The Waterford Institute of Technology (WIT; ) was an institute of technology, located in Waterford, Ireland. The institute had six constituent schools and offered programmes in business, engineering, science, health sciences, as well as education & humanities.

The institute opened in 1970 as a Regional Technical College and adopted its name on 7 May 1997. Along with the Institute of Technology, Carlow, the institute was dissolved on 1 May 2022 and was succeeded by the South East Technological University.

History
At the time of the founding of the RTC, there were two other third-level institutions in the city, St John's Seminary Waterford News and Star which notes the closing of the St John's Seminary in 1999 and De La Salle Brothers teacher training college, but both had been closed.

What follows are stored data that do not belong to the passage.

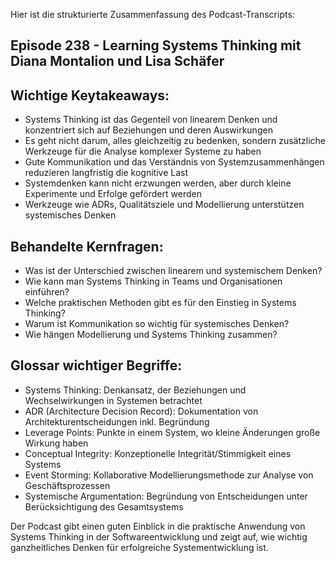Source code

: Hier ist die strukturierte Zusammenfassung des Podcast-Transcripts:

## Episode 238 - Learning Systems Thinking mit Diana Montalion und Lisa Schäfer

## Wichtige Keytakeaways:
- Systems Thinking ist das Gegenteil von linearem Denken und konzentriert sich auf Beziehungen und deren Auswirkungen
- Es geht nicht darum, alles gleichzeitig zu bedenken, sondern zusätzliche Werkzeuge für die Analyse komplexer Systeme zu haben
- Gute Kommunikation und das Verständnis von Systemzusammenhängen reduzieren langfristig die kognitive Last
- Systemdenken kann nicht erzwungen werden, aber durch kleine Experimente und Erfolge gefördert werden
- Werkzeuge wie ADRs, Qualitätsziele und Modellierung unterstützen systemisches Denken

## Behandelte Kernfragen:
- Was ist der Unterschied zwischen linearem und systemischem Denken?
- Wie kann man Systems Thinking in Teams und Organisationen einführen?
- Welche praktischen Methoden gibt es für den Einstieg in Systems Thinking?
- Warum ist Kommunikation so wichtig für systemisches Denken?
- Wie hängen Modellierung und Systems Thinking zusammen?

## Glossar wichtiger Begriffe:
- Systems Thinking: Denkansatz, der Beziehungen und Wechselwirkungen in Systemen betrachtet
- ADR (Architecture Decision Record): Dokumentation von Architekturentscheidungen inkl. Begründung
- Leverage Points: Punkte in einem System, wo kleine Änderungen große Wirkung haben
- Conceptual Integrity: Konzeptionelle Integrität/Stimmigkeit eines Systems
- Event Storming: Kollaborative Modellierungsmethode zur Analyse von Geschäftsprozessen
- Systemische Argumentation: Begründung von Entscheidungen unter Berücksichtigung des Gesamtsystems

Der Podcast gibt einen guten Einblick in die praktische Anwendung von Systems Thinking in der Softwareentwicklung und zeigt auf, wie wichtig ganzheitliches Denken für erfolgreiche Systementwicklung ist.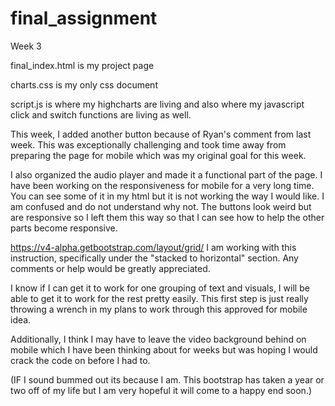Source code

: # final_assignment
Week 3

final_index.html is my project page

charts.css is my only css document 

script.js is where my highcharts are living and also where my javascript click and switch functions are living as well.

This week, I added another button because of Ryan's comment from last week. This was exceptionally challenging and took time away from preparing the page for mobile which was my original goal for this week. 

I also organized the audio player and made it a functional part of the page. I have been working on the responsiveness for mobile for a very long time. You can see some of it in my html but it is not working the way I would like. I am confused and do not understand why not. The buttons look weird but are responsive so I left them this way so that I can see how to help the other parts become responsive. 

https://v4-alpha.getbootstrap.com/layout/grid/ I am working with this instruction, specifically under the "stacked to horizontal" section. Any comments or help would be greatly appreciated. 

I know if I can get it to work for one grouping of text and visuals, I will be able to get it to work for the rest pretty easily. This first step is just really throwing a wrench in my plans to work through this approved for mobile idea. 

Additionally, I think I may have to leave the video background behind on mobile which I have been thinking about for weeks but was hoping I would crack the code on before I had to. 

(IF I sound bummed out its because I am. This bootstrap has taken a year or two off of my life but I am very hopeful it will come to a happy end soon.)
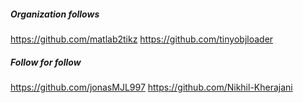 ##### Organization follows

https://github.com/matlab2tikz
https://github.com/tinyobjloader

##### Follow for follow

https://github.com/jonasMJL997
https://github.com/Nikhil-Kherajani

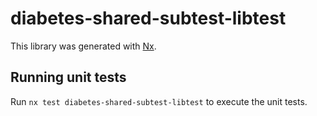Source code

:# diabetes-shared-subtest-libtest

This library was generated with [Nx](https://nx.dev).

## Running unit tests

Run `nx test diabetes-shared-subtest-libtest` to execute the unit tests.
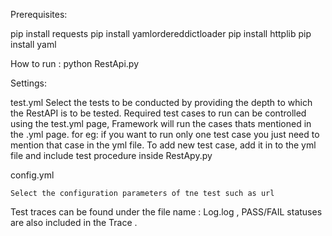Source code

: Prerequisites:

pip install requests
pip install yamlordereddictloader
pip install httplib
pip install yaml

How to run :
    python RestApi.py

Settings:

test.yml
    Select the tests to be conducted by providing the depth to which the RestAPI is to be tested.
    Required test cases to run can be controlled using the test.yml page, Framework will run the cases thats mentioned in the .yml page.
    for eg: if you want to run only one test case you just need to mention that case in the yml file.
    To add new test case, add it in to the yml file and include test procedure inside RestApy.py

config.yml

    Select the configuration parameters of tne test such as url

Test traces can be found under the file name : Log.log , PASS/FAIL statuses are also included in the Trace . 
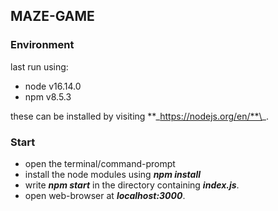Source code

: ## MAZE-GAME

### Environment

last run using:

-   node v16.14.0
-   npm v8.5.3

these can be installed by visiting **\_https://nodejs.org/en/**\_.

### Start

-   open the terminal/command-prompt
-   install the node modules using **_npm install_**
-   write **_npm start_** in the directory containing **_index.js_**.
-   open web-browser at **_localhost:3000_**.
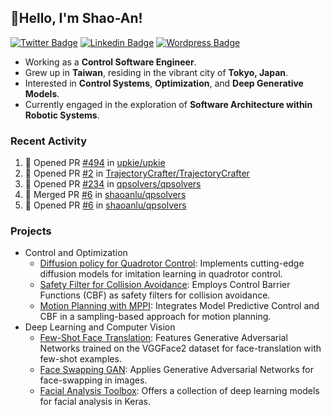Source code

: ## 👋Hello, I'm Shao-An! 

[![Twitter Badge](https://img.shields.io/badge/-@picofanta-00acee?style=flat-square&logo=Twitter&logoColor=white)](https://twitter.com/picofanta "Find me on X")
[![Linkedin Badge](https://img.shields.io/badge/ShaoAn%20-Lu-0072b1?style=flat-square&logo=Linkedin&logoColor=white)](https://www.linkedin.com/in/shaoan-lu/ "Connect on LinkedIn")
[![Wordpress Badge](https://img.shields.io/badge/SALu-21759B?style=flat-square&logo=wordpress&logoColor=white)](https://shaoanlu.wordpress.com/)
<!-- [![Github](https://img.shields.io/github/followers/shaoanlu?label=Follower&style=social)](https://github.com/shaoanlu) -->

- Working as a **Control Software Engineer**.
- Grew up in **Taiwan**, residing in the vibrant city of **Tokyo, Japan**.
- Interested in **Control Systems**, **Optimization**, and **Deep Generative Models**.
- Currently engaged in the exploration of **Software Architecture within Robotic Systems**.


### Recent Activity
<!--START_SECTION:activity-->
1. 💪 Opened PR [#494](https://github.com/upkie/upkie/pull/494) in [upkie/upkie](https://github.com/upkie/upkie)
2. 💪 Opened PR [#2](https://github.com/TrajectoryCrafter/TrajectoryCrafter/pull/2) in [TrajectoryCrafter/TrajectoryCrafter](https://github.com/TrajectoryCrafter/TrajectoryCrafter)
3. 💪 Opened PR [#234](https://github.com/qpsolvers/qpsolvers/pull/234) in [qpsolvers/qpsolvers](https://github.com/qpsolvers/qpsolvers)
4. 🎉 Merged PR [#6](https://github.com/shaoanlu/qpsolvers/pull/6) in [shaoanlu/qpsolvers](https://github.com/shaoanlu/qpsolvers)
5. 💪 Opened PR [#6](https://github.com/shaoanlu/qpsolvers/pull/6) in [shaoanlu/qpsolvers](https://github.com/shaoanlu/qpsolvers)
<!--END_SECTION:activity-->

### Projects
- Control and Optimization
  - [Diffusion policy for Quadrotor Control](https://github.com/shaoanlu/diffusion_policy_quadrotor): Implements cutting-edge diffusion models for imitation learning in quadrotor control.
  - [Safety Filter for Collision Avoidance](https://github.com/shaoanlu/CBF_QP_safety_filter): Employs Control Barrier Functions (CBF) as safety filters for collision avoidance.
  - [Motion Planning with MPPI](https://github.com/shaoanlu/mppi_cbf): Integrates Model Predictive Control and CBF in a sampling-based approach for motion planning.
- Deep Learning and Computer Vision
  - [Few-Shot Face Translation](https://github.com/shaoanlu/fewshot-face-translation-GAN): Features Generative Adversarial Networks trained on the VGGFace2 dataset for face-translation with few-shot examples.
  - [Face Swapping GAN](https://github.com/shaoanlu/faceswap-GAN): Applies Generative Adversarial Networks for face-swapping in images.
  - [Facial Analysis Toolbox](https://github.com/shaoanlu/face_toolbox_keras): Offers a collection of deep learning models for facial analysis in Keras.

<!--
**shaoanlu/shaoanlu** is a ✨ _special_ ✨ repository because its `README.md` (this file) appears on your GitHub profile.

Here are some ideas to get you started:

- 🔭 I’m currently working on ...
- 🌱 I’m currently learning ...
- 👯 I’m looking to collaborate on ...
- 🤔 I’m looking for help with ...
- 💬 Ask me about ...
- 📫 How to reach me: ...
- 😄 Pronouns: ...
- ⚡ Fun fact: ...
-->
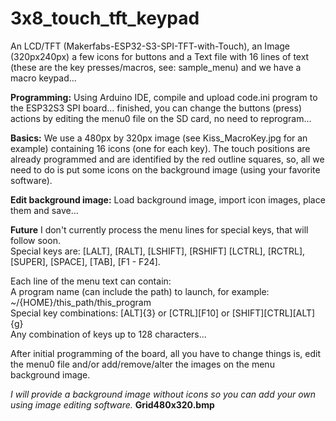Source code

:# 3x8_touch_tft_keypad
An LCD/TFT (Makerfabs-ESP32-S3-SPI-TFT-with-Touch), an Image (320px240px) a few icons for buttons and
a Text file with 16 lines of text (these are the key presses/macros, see: sample_menu) and we have a macro keypad...

**Programming:**
Using Arduino IDE, compile and upload code.ini program to the ESP32S3 SPI board... finished, you can change the buttons (press) actions by editing the menu0 file on the SD card, no need to reprogram...

**Basics:**
We use a 480px by 320px image (see Kiss_MacroKey.jpg for an example) containing 16 icons (one for each key). The touch positions are already programmed and are identified by the red outline squares, so, all we need to do is put some icons on the background image (using your favorite software).

**Edit background image:**
Load background image, import icon images, place them and save...

**Future**
I don't currently process the menu lines for special keys, that will follow soon.  
Special keys are: [LALT], [RALT], [LSHIFT], [RSHIFT] [LCTRL], [RCTRL], [SUPER], [SPACE], [TAB], [F1 - F24].  

Each line of the menu text can contain:  
  A program name (can include the path) to launch, for example: ~/{HOME}/this_path/this_program  
  Special key combinations: [ALT]{3} or [CTRL][F10] or [SHIFT][CTRL][ALT]{g}  
  Any combination of keys up to 128 characters...

After initial programming of the board, all you have to change things is, edit the menu0 file and/or add/remove/alter the images on the menu background image.

*I will provide a background image without icons so you can add your own using image editing software.* **Grid480x320.bmp**
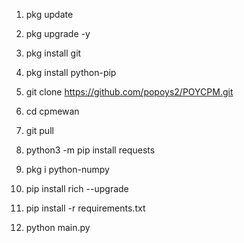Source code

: 1. pkg update 

2. pkg upgrade -y

3. pkg install git

4. pkg install python-pip

5. git clone https://github.com/popoys2/POYCPM.git

6. cd cpmewan

7. git pull

8. python3 -m pip install requests

9. pkg i python-numpy

10. pip install rich --upgrade

11. pip install -r requirements.txt

12. python main.py
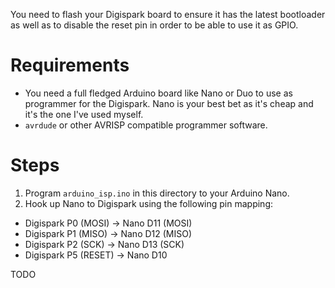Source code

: You need to flash your Digispark board to ensure it has the latest
bootloader as well as to disable the reset pin in order to be able
to use it as GPIO.

# Requirements

* You need a full fledged Arduino board like Nano or Duo to use as
programmer for the Digispark. Nano is your best bet as it's cheap and
it's the one I've used myself.
* `avrdude` or other AVRISP compatible programmer software.

# Steps

1. Program `arduino_isp.ino` in this directory to your Arduino Nano.
2. Hook up Nano to Digispark using the following pin mapping:

  * Digispark P0 (MOSI) -> Nano D11 (MOSI)
  * Digispark P1 (MISO) -> Nano D12 (MISO)
  * Digispark P2 (SCK) -> Nano D13 (SCK)
  * Digispark P5 (RESET) -> Nano D10

TODO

Waterford politicians made strenuous but unsuccessful efforts to locate a university in Waterford at the time of the formation of the Queen's University of Ireland in the 1840s. The cause was led by Thomas Wyse, Member of Parliament for Waterford City, who was not influential in the House of Commons, having strong Napoleonic links (he married a niece of Napoleon I of France), being a Catholic and leaning towards an independent Ireland. Galway, a much smaller city at the time, won out over Waterford, perhaps because of the necessity for geographical dispersion or to bolster the Irish language. Wyse wrote in the round on the matter in his text "Education reform or the necessity of a national system of education" (London, 1836).

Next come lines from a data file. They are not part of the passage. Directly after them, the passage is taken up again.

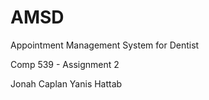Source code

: # AMSD
Appointment Management System for Dentist

Comp 539 - Assignment 2

Jonah Caplan
Yanis Hattab
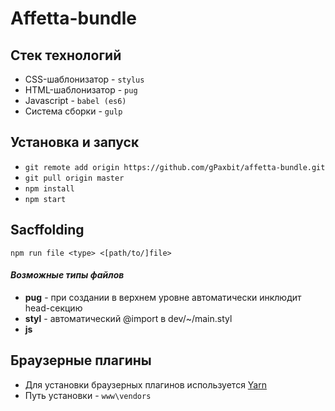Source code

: # Affetta-bundle
## Стек технологий
* CSS-шаблонизатор - `stylus`
* HTML-шаблонизатор - `pug`
* Javascript - `babel (es6)`
* Система сборки - `gulp`

## Установка и запуск
* `git remote add origin https://github.com/gPaxbit/affetta-bundle.git`
* `git pull origin master`
* `npm install`
* `npm start`

## Sacffolding
`npm run file <type> <[path/to/]file>`

#### *Возможные типы файлов*
* **pug** - при создании в верхнем уровне автоматически инклюдит head-секцию
* **styl** - автоматический @import в dev/~/main.styl
* **js**

## Браузерные плагины
* Для установки браузерных плагинов используется [Yarn](https://yarnpkg.com/en/docs/install#windows-stable)
* Путь установки - `www\vendors`
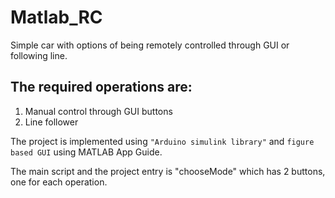 # Matlab_RC
 Simple car with options of being remotely controlled through GUI or following line.
 
 ## The required operations are:
 1) Manual control through GUI buttons
 2) Line follower
 
 The project is implemented using `"Arduino simulink library"` and `figure based GUI` using MATLAB App Guide.
 
 The main script and the project entry is "chooseMode" which has 2 buttons, one for each operation.
 
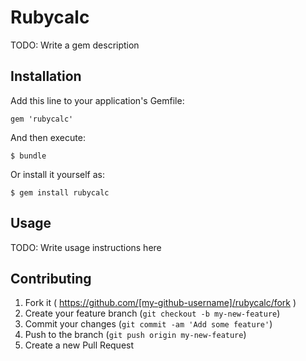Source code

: # Rubycalc

TODO: Write a gem description

## Installation

Add this line to your application's Gemfile:

    gem 'rubycalc'

And then execute:

    $ bundle

Or install it yourself as:

    $ gem install rubycalc

## Usage

TODO: Write usage instructions here

## Contributing

1. Fork it ( https://github.com/[my-github-username]/rubycalc/fork )
2. Create your feature branch (`git checkout -b my-new-feature`)
3. Commit your changes (`git commit -am 'Add some feature'`)
4. Push to the branch (`git push origin my-new-feature`)
5. Create a new Pull Request
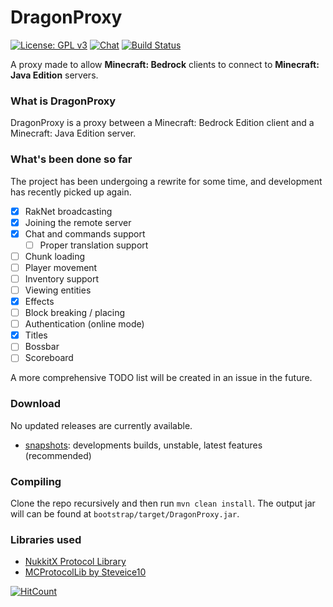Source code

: # DragonProxy

[![License: GPL v3](https://img.shields.io/badge/License-GPL%20v3-blue.svg)](http://www.gnu.org/licenses/gpl-3.0)
[![Chat](https://img.shields.io/badge/chat-on%20discord-7289da.svg)](https://discord.gg/CmkxTz2)
[![Build Status](https://ci.codemc.org/buildStatus/icon?job=DragonetMC/DragonProxy)](https://ci.codemc.org/job/DragonetMC/job/DragonProxy/)

A proxy made to allow **Minecraft: Bedrock** clients to connect to **Minecraft: Java Edition** servers.

### What is DragonProxy
DragonProxy is a proxy between a Minecraft: Bedrock Edition client and a Minecraft: Java Edition server.

### What's been done so far
The project has been undergoing a rewrite for some time, and development has recently picked up again.

- [x] RakNet broadcasting
- [x] Joining the remote server
- [x] Chat and commands support
  - [ ] Proper translation support
- [ ] Chunk loading
- [ ] Player movement
- [ ] Inventory support
- [ ] Viewing entities
- [x] Effects
- [ ] Block breaking / placing
- [ ] Authentication (online mode)
- [x] Titles
- [ ] Bossbar
- [ ] Scoreboard

A more comprehensive TODO list will be created in an issue in the future.

### Download
No updated releases are currently available.
 - [snapshots](https://ci.codemc.org/job/DragonetMC/job/DragonProxy/lastSuccessfulBuild/artifact/target/): developments builds, unstable, latest features (recommended)

### Compiling
Clone the repo recursively and then run `mvn clean install`. The output jar will can be found at `bootstrap/target/DragonProxy.jar`.

### Libraries used
* [NukkitX Protocol Library](https://github.com/NukkitX/Protocol)
* [MCProtocolLib by Steveice10](https://github.com/Steveice10/MCProtocolLib)

  
[![HitCount](http://hits.dwyl.io/DragonetMC/DragonProxy.svg)](http://hits.dwyl.io/DragonetMC/DragonProxy)
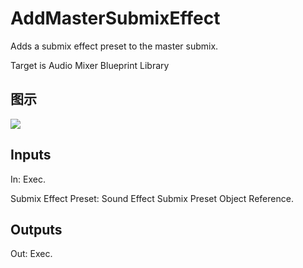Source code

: # AddMasterSubmixEffect

Adds a submix effect preset to the master submix.

Target is Audio Mixer Blueprint Library

## 图示

![]($-20221218-18033351.png)

## Inputs

In: Exec.

Submix Effect Preset: Sound Effect Submix Preset Object Reference.  

## Outputs

Out: Exec.

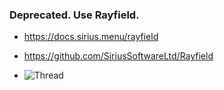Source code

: ### Deprecated. Use Rayfield.
- https://docs.sirius.menu/rayfield
- https://github.com/SiriusSoftwareLtd/Rayfield

- ![Thread](https://user-images.githubusercontent.com/77512805/164973978-31f19af4-528a-4af0-9ba8-21bc22e668ef.png)
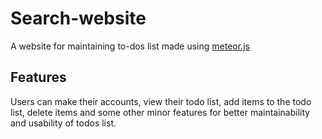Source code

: # Search-website
A website for maintaining to-dos list made using [meteor.js](www.meteor.com)

## Features
Users can make their accounts, view their todo list, add items to the todo list, delete items and some other minor features for better maintainability and usability of todos list.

The institute was founded in 1970 as the Regional Technical College, Waterford. Once founded, the regional technical college grew very quickly as a result of the obviously strong regional need for tertiary education. In 1997 the college adopted its present name by order of the Minister for Education Niamh Bhreathnach, with Dublin Institute of Technology being the only other institution with the "institute of technology" title at the time in Ireland. Following a change of government and enormous political pressure on behalf of other regional technical colleges, especially Cork Regional Technical College, all other regional technical colleges were renamed similarly by Minister for Education Micheál Martin.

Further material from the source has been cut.